Banks Must Adopt Cloud-Based Payments as They Are The Way of the Future

Cloud-based payments have emerged as a transformative force within the banking industry, demanding the attention of financial institutions seeking to remain ahead of the curve. In order to avoid falling behind, banks must embrace this shift and adapt to the evolving demands of their corporate clients. A report titled «Cloud Payments and Payments as a Service are Taking Hold,» authored by Steve Murphy, Director of Commercial Payments at Javelin Strategy & Research, highlights the significant advantages of cloud-based payment solutions and payments as a service models.

One of the modern players in the fintech industry, Whillet, is at the forefront of bringing new solutions to the US market. By leveraging cloud-based technology, Whillet enables financial institutions to introduce innovative services and readily adapt to changing demands. Consequently, the adoption of cloud-based models, including banking as a service (BaaS), is steadily gaining traction.
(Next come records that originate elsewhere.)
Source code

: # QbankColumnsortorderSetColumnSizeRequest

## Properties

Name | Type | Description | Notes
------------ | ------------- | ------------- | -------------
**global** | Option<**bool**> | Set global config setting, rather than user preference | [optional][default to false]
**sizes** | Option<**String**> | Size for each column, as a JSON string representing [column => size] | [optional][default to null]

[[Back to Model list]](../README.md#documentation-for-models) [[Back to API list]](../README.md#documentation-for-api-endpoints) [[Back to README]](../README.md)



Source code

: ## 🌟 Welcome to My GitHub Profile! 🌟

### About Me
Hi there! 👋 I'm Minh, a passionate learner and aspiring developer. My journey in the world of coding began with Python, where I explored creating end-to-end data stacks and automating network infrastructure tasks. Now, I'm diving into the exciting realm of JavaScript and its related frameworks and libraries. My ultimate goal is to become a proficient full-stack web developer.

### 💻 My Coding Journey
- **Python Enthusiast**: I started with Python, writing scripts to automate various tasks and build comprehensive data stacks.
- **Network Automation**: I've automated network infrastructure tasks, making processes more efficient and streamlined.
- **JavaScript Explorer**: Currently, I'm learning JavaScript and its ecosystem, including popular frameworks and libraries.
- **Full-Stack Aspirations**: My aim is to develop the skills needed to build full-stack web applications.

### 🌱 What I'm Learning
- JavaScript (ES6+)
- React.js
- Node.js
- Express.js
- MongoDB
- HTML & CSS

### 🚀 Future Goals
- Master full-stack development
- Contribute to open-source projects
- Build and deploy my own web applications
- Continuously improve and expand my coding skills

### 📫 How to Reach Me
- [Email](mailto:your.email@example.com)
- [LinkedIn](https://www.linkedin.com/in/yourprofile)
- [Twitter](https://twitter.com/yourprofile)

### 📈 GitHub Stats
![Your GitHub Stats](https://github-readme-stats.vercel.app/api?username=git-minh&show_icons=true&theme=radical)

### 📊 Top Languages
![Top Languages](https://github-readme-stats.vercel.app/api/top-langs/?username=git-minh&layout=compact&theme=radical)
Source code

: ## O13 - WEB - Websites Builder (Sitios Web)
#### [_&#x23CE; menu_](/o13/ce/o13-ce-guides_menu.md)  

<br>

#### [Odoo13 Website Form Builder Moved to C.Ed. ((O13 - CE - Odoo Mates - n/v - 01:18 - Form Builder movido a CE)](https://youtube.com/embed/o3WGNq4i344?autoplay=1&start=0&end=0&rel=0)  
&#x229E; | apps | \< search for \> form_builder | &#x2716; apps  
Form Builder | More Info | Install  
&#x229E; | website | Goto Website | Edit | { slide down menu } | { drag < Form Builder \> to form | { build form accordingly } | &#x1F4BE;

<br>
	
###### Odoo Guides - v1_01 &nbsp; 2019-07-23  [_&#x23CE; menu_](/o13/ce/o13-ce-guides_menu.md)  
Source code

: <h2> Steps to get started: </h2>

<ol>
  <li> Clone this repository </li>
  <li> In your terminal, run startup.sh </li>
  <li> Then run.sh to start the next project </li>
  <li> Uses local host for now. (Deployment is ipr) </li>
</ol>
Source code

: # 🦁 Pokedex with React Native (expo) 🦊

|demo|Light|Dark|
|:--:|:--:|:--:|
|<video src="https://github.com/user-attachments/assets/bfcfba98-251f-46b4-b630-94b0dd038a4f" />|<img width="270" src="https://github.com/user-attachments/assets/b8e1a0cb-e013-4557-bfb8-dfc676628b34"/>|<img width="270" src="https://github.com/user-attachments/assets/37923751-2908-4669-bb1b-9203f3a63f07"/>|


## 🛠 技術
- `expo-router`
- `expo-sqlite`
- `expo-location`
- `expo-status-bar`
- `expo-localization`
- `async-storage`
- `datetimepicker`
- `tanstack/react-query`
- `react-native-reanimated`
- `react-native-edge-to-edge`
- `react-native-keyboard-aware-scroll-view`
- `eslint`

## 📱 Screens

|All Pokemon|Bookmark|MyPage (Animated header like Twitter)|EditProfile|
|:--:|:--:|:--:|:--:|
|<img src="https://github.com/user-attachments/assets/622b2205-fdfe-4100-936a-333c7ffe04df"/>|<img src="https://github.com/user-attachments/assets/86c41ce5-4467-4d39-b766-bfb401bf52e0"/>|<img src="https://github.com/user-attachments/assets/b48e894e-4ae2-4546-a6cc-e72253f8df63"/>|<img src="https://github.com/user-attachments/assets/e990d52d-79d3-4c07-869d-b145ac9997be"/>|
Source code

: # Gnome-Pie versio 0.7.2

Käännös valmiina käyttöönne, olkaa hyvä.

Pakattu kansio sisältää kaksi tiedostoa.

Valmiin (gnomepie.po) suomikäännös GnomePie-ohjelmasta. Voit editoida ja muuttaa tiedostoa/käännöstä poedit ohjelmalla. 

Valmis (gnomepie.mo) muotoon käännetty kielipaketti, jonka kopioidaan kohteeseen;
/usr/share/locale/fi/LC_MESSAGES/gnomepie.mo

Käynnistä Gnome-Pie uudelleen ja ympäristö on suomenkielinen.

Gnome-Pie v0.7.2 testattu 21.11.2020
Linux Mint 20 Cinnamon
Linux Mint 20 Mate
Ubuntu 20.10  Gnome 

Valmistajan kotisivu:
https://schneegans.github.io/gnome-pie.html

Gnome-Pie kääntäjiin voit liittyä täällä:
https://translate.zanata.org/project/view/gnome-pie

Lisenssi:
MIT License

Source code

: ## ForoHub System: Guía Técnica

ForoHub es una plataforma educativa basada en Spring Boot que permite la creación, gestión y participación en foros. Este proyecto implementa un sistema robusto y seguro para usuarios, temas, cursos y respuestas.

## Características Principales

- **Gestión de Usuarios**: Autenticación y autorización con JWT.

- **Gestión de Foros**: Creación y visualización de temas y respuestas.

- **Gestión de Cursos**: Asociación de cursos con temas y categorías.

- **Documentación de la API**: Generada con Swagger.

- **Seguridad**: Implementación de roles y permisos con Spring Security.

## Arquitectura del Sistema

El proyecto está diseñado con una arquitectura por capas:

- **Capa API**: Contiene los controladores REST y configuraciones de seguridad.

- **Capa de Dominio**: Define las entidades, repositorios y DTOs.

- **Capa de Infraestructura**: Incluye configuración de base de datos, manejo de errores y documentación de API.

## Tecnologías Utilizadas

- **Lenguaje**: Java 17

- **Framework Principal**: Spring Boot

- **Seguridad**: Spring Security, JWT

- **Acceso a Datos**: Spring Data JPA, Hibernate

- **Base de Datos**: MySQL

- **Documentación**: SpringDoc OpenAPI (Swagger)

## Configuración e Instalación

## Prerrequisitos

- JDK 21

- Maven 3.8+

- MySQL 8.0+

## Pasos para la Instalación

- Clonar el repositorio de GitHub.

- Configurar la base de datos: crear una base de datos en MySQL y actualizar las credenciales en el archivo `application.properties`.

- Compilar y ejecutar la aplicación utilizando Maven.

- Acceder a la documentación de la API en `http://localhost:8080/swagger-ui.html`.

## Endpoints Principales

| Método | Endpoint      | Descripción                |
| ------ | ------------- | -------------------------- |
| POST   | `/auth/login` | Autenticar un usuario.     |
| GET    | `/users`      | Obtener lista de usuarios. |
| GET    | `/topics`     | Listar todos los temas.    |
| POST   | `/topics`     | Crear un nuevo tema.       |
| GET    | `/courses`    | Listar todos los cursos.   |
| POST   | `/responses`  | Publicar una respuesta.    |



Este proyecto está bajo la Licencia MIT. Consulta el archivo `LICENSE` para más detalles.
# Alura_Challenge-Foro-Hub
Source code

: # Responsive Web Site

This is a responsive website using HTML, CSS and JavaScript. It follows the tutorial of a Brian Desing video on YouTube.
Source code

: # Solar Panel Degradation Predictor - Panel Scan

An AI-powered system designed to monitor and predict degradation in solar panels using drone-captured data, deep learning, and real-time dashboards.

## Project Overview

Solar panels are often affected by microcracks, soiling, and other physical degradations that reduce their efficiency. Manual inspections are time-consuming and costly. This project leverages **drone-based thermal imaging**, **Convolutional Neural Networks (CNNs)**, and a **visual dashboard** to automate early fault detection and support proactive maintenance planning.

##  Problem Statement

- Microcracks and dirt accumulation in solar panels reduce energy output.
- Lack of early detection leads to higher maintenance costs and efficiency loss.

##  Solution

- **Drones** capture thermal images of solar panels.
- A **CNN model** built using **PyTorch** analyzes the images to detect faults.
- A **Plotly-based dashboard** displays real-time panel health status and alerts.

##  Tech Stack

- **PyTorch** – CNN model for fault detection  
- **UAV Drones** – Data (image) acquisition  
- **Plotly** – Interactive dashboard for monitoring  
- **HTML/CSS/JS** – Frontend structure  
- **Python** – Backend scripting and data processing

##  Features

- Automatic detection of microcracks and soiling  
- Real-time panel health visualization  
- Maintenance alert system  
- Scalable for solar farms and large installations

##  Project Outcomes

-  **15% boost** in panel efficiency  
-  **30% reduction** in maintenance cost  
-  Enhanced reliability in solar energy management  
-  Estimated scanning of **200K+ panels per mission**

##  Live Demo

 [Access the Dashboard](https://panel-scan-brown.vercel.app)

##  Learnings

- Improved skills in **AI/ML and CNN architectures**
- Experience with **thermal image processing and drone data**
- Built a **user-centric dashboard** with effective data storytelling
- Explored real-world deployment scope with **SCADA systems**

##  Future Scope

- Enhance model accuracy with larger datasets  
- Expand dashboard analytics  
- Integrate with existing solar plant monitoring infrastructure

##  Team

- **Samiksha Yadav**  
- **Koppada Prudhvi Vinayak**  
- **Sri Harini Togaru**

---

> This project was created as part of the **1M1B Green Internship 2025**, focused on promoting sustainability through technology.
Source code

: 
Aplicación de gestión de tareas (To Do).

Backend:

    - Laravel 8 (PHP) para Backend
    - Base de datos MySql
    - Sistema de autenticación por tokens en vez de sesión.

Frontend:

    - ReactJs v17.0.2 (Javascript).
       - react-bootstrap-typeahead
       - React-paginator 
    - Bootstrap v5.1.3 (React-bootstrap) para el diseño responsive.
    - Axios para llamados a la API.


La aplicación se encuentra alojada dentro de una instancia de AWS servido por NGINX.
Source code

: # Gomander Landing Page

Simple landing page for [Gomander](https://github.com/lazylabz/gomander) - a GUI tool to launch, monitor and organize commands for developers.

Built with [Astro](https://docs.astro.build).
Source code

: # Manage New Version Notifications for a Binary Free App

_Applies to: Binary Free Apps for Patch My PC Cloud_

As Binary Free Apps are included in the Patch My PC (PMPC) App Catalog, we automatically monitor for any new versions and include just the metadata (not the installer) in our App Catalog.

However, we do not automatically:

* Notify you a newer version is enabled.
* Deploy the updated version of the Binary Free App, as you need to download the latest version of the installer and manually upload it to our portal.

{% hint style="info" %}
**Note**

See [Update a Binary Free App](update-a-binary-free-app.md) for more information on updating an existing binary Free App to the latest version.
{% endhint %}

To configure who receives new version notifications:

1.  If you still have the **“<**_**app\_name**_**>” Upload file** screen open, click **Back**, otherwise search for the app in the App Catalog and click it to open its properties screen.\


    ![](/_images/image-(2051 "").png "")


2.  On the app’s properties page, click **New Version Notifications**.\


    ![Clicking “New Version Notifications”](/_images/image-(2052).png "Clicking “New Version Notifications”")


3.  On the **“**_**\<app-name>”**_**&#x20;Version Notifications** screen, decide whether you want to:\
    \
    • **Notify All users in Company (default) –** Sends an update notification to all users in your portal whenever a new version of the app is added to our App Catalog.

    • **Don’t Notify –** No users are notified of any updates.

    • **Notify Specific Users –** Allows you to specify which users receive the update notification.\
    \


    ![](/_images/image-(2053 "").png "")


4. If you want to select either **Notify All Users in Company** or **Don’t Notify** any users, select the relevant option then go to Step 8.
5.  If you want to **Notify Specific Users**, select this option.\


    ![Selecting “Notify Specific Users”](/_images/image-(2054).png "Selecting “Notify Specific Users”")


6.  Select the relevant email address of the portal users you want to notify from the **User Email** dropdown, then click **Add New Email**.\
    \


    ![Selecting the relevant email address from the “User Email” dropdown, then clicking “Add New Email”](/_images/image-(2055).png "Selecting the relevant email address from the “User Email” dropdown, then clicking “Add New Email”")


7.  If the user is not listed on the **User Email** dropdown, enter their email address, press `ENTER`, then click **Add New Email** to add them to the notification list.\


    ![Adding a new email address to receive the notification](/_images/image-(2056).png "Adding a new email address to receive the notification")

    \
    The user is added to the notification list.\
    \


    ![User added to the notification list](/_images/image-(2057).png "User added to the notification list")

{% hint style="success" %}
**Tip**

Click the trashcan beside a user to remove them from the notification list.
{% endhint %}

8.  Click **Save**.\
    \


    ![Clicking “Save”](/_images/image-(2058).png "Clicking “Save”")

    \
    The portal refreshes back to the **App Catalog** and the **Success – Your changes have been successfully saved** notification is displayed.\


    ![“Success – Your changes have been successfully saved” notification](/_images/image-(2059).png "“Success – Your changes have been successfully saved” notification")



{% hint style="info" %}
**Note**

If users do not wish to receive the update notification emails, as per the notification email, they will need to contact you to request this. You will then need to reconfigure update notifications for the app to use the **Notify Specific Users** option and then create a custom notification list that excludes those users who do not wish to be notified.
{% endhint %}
Many companies are transitioning from private cloud servers to hybrid operations or fully embracing public cloud models, resulting in banking and payment services that are more flexible, scalable, and secure.

The concept of cloud computing, although relatively new, draws inspiration from the early days of computing when users accessed resources via large mainframe computers. Today, cloud computing takes this concept further by distributing resources across multiple data centers, allowing for scalability based on fluctuating demand. This level of flexibility has laid the foundation for innovative payment systems built on cloud infrastructures.

The adoption of cloud-based payments in enterprise systems is experiencing rapid growth, driven by the need for additional non-interest income in commercial banking and the unpredictability of market conditions. Banks can generate significant revenue by charging processing fees for transactions conducted through their cloud-based payment systems. Moreover, these systems enable banks to offer value-added services such as fraud detection, data analytics, and customer insights, thereby creating new revenue streams.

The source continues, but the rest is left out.